▸ Dataset records:
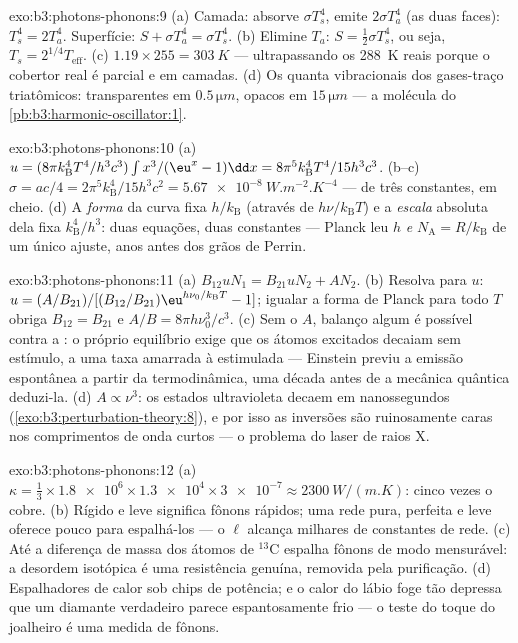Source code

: \begin{solution}{exo:b3:photons-phonons:9}
(a) Camada: absorve $\sigma T_s^4$, emite $2\sigma T_a^4$ (as duas
faces): $T_s^4 = 2T_a^4$. Superfície: $S + \sigma T_a^4 = \sigma
T_s^4$. (b) Elimine $T_a$: $S = \tfrac12\sigma T_s^4$, ou seja,
$T_s = 2^{1/4}T_{\text{eff}}$. (c) $1.19 \times 255 =
\qty{303}{K}$ --- ultrapassando os \qty{288}{K} reais porque o
cobertor real é parcial e em camadas. (d) Os quanta vibracionais
dos gases-traço triatômicos: transparentes em $0.5\,\unit{\micro m}$,
opacos em $15\,\unit{\micro m}$ ---
a molécula do \cref{pb:b3:harmonic-oscillator:1}.
\end{solution}

\begin{solution}{exo:b3:photons-phonons:10}
(a) $u = (8\pi k_{\text{B}}^4T^4/h^3c^3)\int x^3/(\eu^x - 1)\dd x
= 8\pi^5k_{\text{B}}^4T^4/15h^3c^3$. (b--c) $\sigma = ac/4 =
2\pi^5k_{\text{B}}^4/15h^3c^2 = \qty{5.67e-8}{W.m^{-2}.K^{-4}}$
--- de três constantes, em cheio. (d) A \emph{forma} da curva
fixa $h/k_{\text{B}}$ (através de $h\nu/k_{\text{B}}T$) e a
\emph{escala} absoluta dela fixa $k_{\text{B}}^4/h^3$: duas equações,
duas constantes --- Planck leu $h$ \emph{e} $N_{\text{A}} =
R/k_{\text{B}}$ de um único ajuste, anos antes dos grãos de Perrin.
\end{solution}

\begin{solution}{exo:b3:photons-phonons:11}
(a) $B_{12}uN_1 = B_{21}uN_2 + AN_2$. (b) Resolva para $u$:
$u = (A/B_{21})/[(B_{12}/B_{21})\eu^{h\nu_0/k_{\text{B}}T} - 1]$;
igualar a forma de Planck para todo $T$ obriga $B_{12} = B_{21}$ e
$A/B = 8\pi h\nu_0^3/c^3$. (c) Sem o $A$, balanço algum é possível
contra a : o próprio equilíbrio exige que os átomos
excitados decaiam sem estímulo, a uma taxa amarrada à estimulada ---
Einstein previu a emissão espontânea a partir da termodinâmica, uma
década antes de a mecânica quântica deduzi-la. (d) $A \propto
\nu^3$: os estados ultravioleta decaem em nanossegundos
(\cref{exo:b3:perturbation-theory:8}), e por isso as inversões são
ruinosamente caras nos comprimentos de onda curtos --- o problema do
laser de raios X.
\end{solution}

\begin{solution}{exo:b3:photons-phonons:12}
(a) $\kappa = \tfrac13 \times \num{1.8e6} \times \num{1.3e4}
\times \num{3e-7} \approx \qty{2300}{W/(m.K)}$: cinco vezes o
cobre. (b) Rígido e leve significa fônons rápidos; uma rede pura,
perfeita e leve oferece pouco para espalhá-los --- o $\ell$ alcança
milhares de constantes de rede. (c) Até a diferença de massa dos
átomos de $^{13}$C espalha fônons de modo mensurável: a desordem
isotópica é uma resistência genuína, removida pela purificação. (d)
Espalhadores de calor sob chips de potência; e o calor do lábio foge
tão depressa que um diamante verdadeiro parece espantosamente frio ---
o teste do toque do joalheiro é uma medida de fônons.
\end{solution}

▸ Problem requirements: Treating the line with "duas constantes --- Planck" as the last line to include, retype the records exactly from their first line, excluding pictures.

▸ Written response:
Source code

: \begin{solution}{exo:b3:photons-phonons:9}
(a) Camada: absorve $\sigma T_s^4$, emite $2\sigma T_a^4$ (as duas
faces): $T_s^4 = 2T_a^4$. Superfície: $S + \sigma T_a^4 = \sigma
T_s^4$. (b) Elimine $T_a$: $S = \tfrac12\sigma T_s^4$, ou seja,
$T_s = 2^{1/4}T_{\text{eff}}$. (c) $1.19 \times 255 =
\qty{303}{K}$ --- ultrapassando os \qty{288}{K} reais porque o
cobertor real é parcial e em camadas. (d) Os quanta vibracionais
dos gases-traço triatômicos: transparentes em $0.5\,\unit{\micro m}$,
opacos em $15\,\unit{\micro m}$ ---
a molécula do \cref{pb:b3:harmonic-oscillator:1}.
\end{solution}

\begin{solution}{exo:b3:photons-phonons:10}
(a) $u = (8\pi k_{\text{B}}^4T^4/h^3c^3)\int x^3/(\eu^x - 1)\dd x
= 8\pi^5k_{\text{B}}^4T^4/15h^3c^3$. (b--c) $\sigma = ac/4 =
2\pi^5k_{\text{B}}^4/15h^3c^2 = \qty{5.67e-8}{W.m^{-2}.K^{-4}}$
--- de três constantes, em cheio. (d) A \emph{forma} da curva
fixa $h/k_{\text{B}}$ (através de $h\nu/k_{\text{B}}T$) e a
\emph{escala} absoluta dela fixa $k_{\text{B}}^4/h^3$: duas equações,
duas constantes --- Planck leu $h$ \emph{e} $N_{\text{A}} =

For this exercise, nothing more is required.